WHAT THE EXERCISE ASKS.
For every record below, write out an exact copy.

(SUPPLIED MATERIAL begins)

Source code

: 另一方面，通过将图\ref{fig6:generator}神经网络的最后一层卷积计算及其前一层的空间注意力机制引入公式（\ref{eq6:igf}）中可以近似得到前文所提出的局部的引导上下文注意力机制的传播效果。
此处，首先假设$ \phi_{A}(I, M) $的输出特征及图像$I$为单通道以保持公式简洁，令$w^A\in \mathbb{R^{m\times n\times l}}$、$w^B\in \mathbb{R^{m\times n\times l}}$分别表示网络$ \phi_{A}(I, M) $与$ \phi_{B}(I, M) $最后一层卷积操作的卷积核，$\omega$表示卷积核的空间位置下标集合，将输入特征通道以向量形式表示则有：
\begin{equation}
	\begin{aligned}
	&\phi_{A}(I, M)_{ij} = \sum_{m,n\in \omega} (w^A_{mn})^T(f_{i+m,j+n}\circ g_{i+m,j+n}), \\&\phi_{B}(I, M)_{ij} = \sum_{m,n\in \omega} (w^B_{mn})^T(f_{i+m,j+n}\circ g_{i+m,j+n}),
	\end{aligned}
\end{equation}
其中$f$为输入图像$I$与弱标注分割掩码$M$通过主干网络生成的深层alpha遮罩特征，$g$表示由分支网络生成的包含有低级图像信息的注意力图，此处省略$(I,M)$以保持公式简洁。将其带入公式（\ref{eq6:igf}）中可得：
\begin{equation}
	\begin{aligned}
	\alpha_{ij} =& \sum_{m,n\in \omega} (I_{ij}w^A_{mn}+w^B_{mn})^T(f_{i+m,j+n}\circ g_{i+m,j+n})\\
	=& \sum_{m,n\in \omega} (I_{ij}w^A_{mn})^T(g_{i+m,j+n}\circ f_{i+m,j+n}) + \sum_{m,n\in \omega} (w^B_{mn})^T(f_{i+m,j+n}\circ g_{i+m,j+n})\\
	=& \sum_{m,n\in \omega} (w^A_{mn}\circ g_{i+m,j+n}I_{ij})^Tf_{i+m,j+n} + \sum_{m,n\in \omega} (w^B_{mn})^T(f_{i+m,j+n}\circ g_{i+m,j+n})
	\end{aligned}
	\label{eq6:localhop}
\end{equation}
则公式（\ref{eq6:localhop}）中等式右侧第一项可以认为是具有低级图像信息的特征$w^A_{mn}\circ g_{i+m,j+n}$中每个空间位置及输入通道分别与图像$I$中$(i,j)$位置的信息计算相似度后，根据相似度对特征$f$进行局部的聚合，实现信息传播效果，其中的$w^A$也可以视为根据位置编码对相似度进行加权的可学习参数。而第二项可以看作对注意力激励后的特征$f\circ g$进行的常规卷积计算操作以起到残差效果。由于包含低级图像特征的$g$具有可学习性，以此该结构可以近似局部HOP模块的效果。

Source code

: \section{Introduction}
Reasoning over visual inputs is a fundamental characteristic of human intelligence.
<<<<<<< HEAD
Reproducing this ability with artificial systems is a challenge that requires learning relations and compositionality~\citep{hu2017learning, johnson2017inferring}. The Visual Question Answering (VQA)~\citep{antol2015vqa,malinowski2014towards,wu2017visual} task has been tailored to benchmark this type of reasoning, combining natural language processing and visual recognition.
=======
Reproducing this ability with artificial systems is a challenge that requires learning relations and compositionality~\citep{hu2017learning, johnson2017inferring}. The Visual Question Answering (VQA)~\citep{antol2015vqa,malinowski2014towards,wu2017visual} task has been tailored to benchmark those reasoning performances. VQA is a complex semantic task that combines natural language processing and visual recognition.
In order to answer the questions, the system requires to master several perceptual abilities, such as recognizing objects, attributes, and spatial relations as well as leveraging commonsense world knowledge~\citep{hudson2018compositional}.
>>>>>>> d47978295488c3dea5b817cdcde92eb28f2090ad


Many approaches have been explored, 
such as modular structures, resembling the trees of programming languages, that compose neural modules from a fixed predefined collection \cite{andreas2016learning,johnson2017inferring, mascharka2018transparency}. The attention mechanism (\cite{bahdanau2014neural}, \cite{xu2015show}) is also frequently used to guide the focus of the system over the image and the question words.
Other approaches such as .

(SUPPLIED MATERIAL ends)

FINISHED EXERCISE.
Source code

: 另一方面，通过将图\ref{fig6:generator}神经网络的最后一层卷积计算及其前一层的空间注意力机制引入公式（\ref{eq6:igf}）中可以近似得到前文所提出的局部的引导上下文注意力机制的传播效果。
此处，首先假设$ \phi_{A}(I, M) $的输出特征及图像$I$为单通道以保持公式简洁，令$w^A\in \mathbb{R^{m\times n\times l}}$、$w^B\in \mathbb{R^{m\times n\times l}}$分别表示网络$ \phi_{A}(I, M) $与$ \phi_{B}(I, M) $最后一层卷积操作的卷积核，$\omega$表示卷积核的空间位置下标集合，将输入特征通道以向量形式表示则有：
\begin{equation}
	\begin{aligned}
	&\phi_{A}(I, M)_{ij} = \sum_{m,n\in \omega} (w^A_{mn})^T(f_{i+m,j+n}\circ g_{i+m,j+n}), \\&\phi_{B}(I, M)_{ij} = \sum_{m,n\in \omega} (w^B_{mn})^T(f_{i+m,j+n}\circ g_{i+m,j+n}),
	\end{aligned}
\end{equation}
其中$f$为输入图像$I$与弱标注分割掩码$M$通过主干网络生成的深层alpha遮罩特征，$g$表示由分支网络生成的包含有低级图像信息的注意力图，此处省略$(I,M)$以保持公式简洁。将其带入公式（\ref{eq6:igf}）中可得：
\begin{equation}
	\begin{aligned}
	\alpha_{ij} =& \sum_{m,n\in \omega} (I_{ij}w^A_{mn}+w^B_{mn})^T(f_{i+m,j+n}\circ g_{i+m,j+n})\\
	=& \sum_{m,n\in \omega} (I_{ij}w^A_{mn})^T(g_{i+m,j+n}\circ f_{i+m,j+n}) + \sum_{m,n\in \omega} (w^B_{mn})^T(f_{i+m,j+n}\circ g_{i+m,j+n})\\
	=& \sum_{m,n\in \omega} (w^A_{mn}\circ g_{i+m,j+n}I_{ij})^Tf_{i+m,j+n} + \sum_{m,n\in \omega} (w^B_{mn})^T(f_{i+m,j+n}\circ g_{i+m,j+n})
	\end{aligned}
	\label{eq6:localhop}
\end{equation}
则公式（\ref{eq6:localhop}）中等式右侧第一项可以认为是具有低级图像信息的特征$w^A_{mn}\circ g_{i+m,j+n}$中每个空间位置及输入通道分别与图像$I$中$(i,j)$位置的信息计算相似度后，根据相似度对特征$f$进行局部的聚合，实现信息传播效果，其中的$w^A$也可以视为根据位置编码对相似度进行加权的可学习参数。而第二项可以看作对注意力激励后的特征$f\circ g$进行的常规卷积计算操作以起到残差效果。由于包含低级图像特征的$g$具有可学习性，以此该结构可以近似局部HOP模块的效果。

Source code

: \section{Introduction}
Reasoning over visual inputs is a fundamental characteristic of human intelligence.
<<<<<<< HEAD
Reproducing this ability with artificial systems is a challenge that requires learning relations and compositionality~\citep{hu2017learning, johnson2017inferring}. The Visual Question Answering (VQA)~\citep{antol2015vqa,malinowski2014towards,wu2017visual} task has been tailored to benchmark this type of reasoning, combining natural language processing and visual recognition.
=======
Reproducing this ability with artificial systems is a challenge that requires learning relations and compositionality~\citep{hu2017learning, johnson2017inferring}. The Visual Question Answering (VQA)~\citep{antol2015vqa,malinowski2014towards,wu2017visual} task has been tailored to benchmark those reasoning performances. VQA is a complex semantic task that combines natural language processing and visual recognition.
In order to answer the questions, the system requires to master several perceptual abilities, such as recognizing objects, attributes, and spatial relations as well as leveraging commonsense world knowledge~\citep{hudson2018compositional}.
>>>>>>> d47978295488c3dea5b817cdcde92eb28f2090ad


Many approaches have been explored, 
such as modular structures, resembling the trees of programming languages, that compose neural modules from a fixed predefined collection \cite{andreas2016learning,johnson2017inferring, mascharka2018transparency}. The attention mechanism (\cite{bahdanau2014neural}, \cite{xu2015show}) is also frequently used to guide the focus of the system over the image and the question words.
Other approaches such as .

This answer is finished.